ET: How do you prioritise day-to-day work against the strategic stuff?
Roche: Some days I do it better than others is the honest answer. When you’ve got the pinch of quarter end and year end it’s not a great time to try and set yourself strategy time because you’re not going to focus because something’s going to distract you. I like to take time and block it out for strategic stuff.
For example, once a quarter with my executive team we will go and lock ourselves away for a couple of days somewhere away from the offices. We’ll go through our strategic goals and where we’re up to and how we’re performing against them. Then we’ll try and balance that against the tactical stuff. It’s hard to do the strategic bit if you’re online, in the office and available, which I like to be. In order to actually have thinking time, sometimes you have to go somewhere else.
ET: How do you keep believing in your vision when the odds are stacked against you?
Roche: Well I don’t think the odds are stacked against me so that’s probably why I keep believing in the vision. I believe there are huge challenges in everything that we do. We get challenges every day and actually part of what makes the business interesting, is dealing with the challenges. I do think we have odds stacked in our favour and I actually worry more about messing up on that basis.
ET: You classify yourself as an optimist then?
Roche: Yes. I would classify myself a lot of the time as a realist, but I am an optimist, but I’m not a blind optimist I don’t think.
ET: What’s the one question you’d like to ask another CEO to answer?
Roche: I would like to know the secret of scaling probably two or three levels above where we are now. How can I keep this organisation, something that I feel as attached to, when we hit a billion dollars, rather than the hundred million we’ll shortly hit? How can we keep it so it’s an organisation that I’m still as engaged with at those levels? I talk to people who wish it was something that it was in the past, which it will never be.
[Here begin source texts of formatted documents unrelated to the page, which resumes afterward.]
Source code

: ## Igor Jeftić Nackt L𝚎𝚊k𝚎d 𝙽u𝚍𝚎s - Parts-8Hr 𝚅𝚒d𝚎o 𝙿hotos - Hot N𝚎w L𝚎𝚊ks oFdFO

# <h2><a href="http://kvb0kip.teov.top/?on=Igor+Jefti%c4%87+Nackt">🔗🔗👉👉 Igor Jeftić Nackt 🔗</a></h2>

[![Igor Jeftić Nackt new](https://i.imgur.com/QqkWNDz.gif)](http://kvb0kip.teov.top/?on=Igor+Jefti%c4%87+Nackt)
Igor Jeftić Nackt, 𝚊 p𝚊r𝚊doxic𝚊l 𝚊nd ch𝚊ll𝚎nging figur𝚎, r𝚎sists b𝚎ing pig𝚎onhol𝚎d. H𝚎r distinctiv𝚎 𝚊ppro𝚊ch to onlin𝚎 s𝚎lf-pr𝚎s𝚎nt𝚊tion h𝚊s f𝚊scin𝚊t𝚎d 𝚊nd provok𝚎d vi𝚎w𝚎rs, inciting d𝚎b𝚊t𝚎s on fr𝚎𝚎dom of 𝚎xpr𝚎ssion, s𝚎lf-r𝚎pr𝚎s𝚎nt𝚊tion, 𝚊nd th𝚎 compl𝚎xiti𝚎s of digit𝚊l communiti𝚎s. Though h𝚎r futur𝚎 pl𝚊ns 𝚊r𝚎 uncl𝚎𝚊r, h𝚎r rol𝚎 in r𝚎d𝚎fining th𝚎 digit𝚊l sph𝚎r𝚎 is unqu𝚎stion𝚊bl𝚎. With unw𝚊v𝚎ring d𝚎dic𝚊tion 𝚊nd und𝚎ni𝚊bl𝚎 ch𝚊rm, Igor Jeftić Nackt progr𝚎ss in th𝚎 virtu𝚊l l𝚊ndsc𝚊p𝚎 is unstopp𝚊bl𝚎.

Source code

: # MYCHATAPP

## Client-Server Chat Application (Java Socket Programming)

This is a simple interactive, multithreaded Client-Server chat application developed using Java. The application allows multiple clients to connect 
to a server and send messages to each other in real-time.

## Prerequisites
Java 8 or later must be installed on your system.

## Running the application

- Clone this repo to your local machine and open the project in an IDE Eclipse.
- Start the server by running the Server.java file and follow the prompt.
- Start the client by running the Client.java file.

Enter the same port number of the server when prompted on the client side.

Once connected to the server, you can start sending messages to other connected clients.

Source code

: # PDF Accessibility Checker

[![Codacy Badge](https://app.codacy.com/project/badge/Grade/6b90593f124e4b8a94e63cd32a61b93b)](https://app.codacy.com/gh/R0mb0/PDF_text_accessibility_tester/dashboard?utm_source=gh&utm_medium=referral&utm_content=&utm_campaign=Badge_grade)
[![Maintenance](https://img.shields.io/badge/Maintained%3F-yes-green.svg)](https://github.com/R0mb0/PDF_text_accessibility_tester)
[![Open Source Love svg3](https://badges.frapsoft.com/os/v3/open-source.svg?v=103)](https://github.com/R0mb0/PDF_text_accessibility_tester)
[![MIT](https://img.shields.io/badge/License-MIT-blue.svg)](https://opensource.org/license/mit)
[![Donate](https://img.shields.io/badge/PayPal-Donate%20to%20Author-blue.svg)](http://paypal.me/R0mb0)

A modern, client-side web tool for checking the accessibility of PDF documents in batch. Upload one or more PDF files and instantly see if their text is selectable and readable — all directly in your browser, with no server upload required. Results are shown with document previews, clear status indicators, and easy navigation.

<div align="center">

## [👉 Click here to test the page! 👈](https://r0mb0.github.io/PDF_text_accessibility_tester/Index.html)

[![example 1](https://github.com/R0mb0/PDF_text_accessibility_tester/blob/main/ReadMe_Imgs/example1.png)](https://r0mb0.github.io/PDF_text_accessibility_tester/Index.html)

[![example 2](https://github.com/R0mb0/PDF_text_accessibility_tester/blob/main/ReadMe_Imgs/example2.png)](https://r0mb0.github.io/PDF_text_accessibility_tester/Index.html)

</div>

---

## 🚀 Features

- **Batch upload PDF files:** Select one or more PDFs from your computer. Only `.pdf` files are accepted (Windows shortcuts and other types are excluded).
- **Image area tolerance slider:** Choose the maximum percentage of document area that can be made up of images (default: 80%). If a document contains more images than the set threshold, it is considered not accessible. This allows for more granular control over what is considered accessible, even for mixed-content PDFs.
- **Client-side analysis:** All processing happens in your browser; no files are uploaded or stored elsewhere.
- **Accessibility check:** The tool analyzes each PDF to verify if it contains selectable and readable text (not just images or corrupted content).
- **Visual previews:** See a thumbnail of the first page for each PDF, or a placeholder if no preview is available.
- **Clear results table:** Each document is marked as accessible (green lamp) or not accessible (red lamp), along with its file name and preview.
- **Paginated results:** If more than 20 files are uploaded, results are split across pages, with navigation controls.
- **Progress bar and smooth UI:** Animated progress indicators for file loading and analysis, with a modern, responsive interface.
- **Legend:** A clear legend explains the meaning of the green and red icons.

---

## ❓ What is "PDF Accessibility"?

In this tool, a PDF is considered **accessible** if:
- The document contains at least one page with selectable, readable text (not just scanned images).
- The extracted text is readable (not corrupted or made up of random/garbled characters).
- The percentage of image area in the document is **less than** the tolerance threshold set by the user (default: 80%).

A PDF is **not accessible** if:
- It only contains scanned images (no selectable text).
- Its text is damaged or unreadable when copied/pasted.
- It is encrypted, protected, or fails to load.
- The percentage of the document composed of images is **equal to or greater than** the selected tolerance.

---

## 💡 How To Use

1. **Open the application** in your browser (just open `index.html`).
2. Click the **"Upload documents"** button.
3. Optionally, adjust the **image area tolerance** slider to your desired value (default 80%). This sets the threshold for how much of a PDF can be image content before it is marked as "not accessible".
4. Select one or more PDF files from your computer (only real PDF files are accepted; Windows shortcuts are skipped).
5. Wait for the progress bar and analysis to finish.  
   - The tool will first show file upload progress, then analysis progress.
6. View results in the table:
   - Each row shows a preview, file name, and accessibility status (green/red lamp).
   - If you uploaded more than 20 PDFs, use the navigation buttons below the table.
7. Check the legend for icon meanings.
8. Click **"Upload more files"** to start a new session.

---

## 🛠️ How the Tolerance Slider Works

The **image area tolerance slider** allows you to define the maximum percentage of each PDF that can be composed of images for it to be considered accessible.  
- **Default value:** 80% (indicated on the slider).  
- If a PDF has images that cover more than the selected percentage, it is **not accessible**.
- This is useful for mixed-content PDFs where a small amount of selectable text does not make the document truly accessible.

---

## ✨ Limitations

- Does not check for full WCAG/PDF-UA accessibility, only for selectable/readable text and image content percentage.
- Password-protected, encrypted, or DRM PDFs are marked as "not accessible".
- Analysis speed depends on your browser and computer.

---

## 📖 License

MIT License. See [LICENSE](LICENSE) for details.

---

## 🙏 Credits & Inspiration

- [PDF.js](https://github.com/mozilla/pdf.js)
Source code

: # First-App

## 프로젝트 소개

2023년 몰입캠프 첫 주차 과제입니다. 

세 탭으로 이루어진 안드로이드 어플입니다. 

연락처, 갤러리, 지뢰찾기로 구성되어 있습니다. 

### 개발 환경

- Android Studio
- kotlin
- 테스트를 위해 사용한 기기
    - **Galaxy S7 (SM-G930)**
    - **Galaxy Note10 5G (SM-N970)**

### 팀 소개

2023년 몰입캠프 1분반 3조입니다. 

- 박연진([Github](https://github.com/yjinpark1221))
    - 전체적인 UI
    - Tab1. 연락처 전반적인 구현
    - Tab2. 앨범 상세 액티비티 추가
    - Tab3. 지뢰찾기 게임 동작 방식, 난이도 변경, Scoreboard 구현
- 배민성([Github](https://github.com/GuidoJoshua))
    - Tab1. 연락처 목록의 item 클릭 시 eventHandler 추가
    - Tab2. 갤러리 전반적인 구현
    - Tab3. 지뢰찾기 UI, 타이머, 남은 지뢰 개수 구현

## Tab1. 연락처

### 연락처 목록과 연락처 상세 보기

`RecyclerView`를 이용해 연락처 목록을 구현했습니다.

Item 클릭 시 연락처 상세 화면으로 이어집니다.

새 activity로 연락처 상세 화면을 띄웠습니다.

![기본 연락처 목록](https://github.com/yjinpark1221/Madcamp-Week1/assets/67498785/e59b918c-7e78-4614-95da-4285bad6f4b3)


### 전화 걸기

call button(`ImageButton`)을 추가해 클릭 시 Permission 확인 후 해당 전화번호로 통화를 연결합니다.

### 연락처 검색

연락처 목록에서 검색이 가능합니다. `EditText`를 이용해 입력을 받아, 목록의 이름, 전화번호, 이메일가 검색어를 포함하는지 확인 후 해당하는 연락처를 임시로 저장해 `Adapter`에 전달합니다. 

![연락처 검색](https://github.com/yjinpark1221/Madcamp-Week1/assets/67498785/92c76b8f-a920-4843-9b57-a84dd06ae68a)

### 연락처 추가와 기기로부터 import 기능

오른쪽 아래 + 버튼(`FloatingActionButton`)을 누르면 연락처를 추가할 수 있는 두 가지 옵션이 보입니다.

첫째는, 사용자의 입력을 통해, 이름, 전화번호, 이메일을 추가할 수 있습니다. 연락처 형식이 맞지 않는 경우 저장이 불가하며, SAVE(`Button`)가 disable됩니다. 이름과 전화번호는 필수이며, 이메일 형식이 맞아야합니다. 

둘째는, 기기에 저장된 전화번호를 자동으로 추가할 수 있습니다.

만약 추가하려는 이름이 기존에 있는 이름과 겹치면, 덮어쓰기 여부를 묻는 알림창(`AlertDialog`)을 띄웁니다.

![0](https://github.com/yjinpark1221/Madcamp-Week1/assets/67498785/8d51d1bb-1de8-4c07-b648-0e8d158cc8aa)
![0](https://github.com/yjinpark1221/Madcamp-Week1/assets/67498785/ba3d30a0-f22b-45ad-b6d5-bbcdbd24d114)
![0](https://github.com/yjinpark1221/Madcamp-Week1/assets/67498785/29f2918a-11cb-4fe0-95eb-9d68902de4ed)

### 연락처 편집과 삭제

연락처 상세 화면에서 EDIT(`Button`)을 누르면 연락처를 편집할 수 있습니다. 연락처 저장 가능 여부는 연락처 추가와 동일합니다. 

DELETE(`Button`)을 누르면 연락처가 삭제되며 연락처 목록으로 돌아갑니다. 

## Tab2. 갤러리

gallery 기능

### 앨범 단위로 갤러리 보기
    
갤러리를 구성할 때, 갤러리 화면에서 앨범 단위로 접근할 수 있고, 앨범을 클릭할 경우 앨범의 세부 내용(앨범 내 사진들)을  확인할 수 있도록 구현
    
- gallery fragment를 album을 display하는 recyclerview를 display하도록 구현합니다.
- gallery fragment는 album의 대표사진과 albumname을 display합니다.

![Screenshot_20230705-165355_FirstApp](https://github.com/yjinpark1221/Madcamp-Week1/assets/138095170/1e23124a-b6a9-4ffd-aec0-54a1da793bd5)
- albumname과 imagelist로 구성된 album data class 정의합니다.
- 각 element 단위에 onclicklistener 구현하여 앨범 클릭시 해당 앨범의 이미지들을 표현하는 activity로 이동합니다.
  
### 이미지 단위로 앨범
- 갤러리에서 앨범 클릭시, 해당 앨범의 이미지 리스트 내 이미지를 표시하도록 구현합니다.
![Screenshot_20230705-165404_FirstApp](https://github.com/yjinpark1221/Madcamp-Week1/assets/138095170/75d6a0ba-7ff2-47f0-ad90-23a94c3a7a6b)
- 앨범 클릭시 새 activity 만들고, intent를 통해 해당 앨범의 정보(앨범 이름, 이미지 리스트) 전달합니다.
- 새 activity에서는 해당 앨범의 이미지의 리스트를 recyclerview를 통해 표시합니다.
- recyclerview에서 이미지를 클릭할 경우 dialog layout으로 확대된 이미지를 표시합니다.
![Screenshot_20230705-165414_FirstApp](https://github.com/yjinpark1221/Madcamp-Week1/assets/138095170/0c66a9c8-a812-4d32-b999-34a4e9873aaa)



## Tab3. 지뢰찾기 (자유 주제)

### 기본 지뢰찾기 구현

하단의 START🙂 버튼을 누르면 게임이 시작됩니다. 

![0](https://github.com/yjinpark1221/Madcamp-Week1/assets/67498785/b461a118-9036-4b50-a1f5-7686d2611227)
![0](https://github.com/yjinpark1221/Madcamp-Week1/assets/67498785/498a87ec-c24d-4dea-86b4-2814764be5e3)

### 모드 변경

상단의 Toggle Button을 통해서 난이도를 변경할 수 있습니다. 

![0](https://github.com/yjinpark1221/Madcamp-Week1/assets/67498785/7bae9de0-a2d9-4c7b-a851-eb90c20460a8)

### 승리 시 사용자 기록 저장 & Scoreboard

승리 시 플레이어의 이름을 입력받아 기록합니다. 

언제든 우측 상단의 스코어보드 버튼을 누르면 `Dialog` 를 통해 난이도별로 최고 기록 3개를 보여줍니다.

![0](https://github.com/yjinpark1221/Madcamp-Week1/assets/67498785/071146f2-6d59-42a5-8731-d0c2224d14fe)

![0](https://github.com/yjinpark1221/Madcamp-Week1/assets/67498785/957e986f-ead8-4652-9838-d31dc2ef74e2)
ET: Can you answer that question yourself?
Roche: No. I can tell you what I’m doing to try and make sure it happens. That’s by engaging the team here as it has grown and making sure that it feels responsible for the culture that we create. The way we continue to respect each other, our customers and our partners. What I can’t tell you is when we’re ten times bigger will I still be able to do the same thing? And how will we have to evolve as an organisation as we go through that?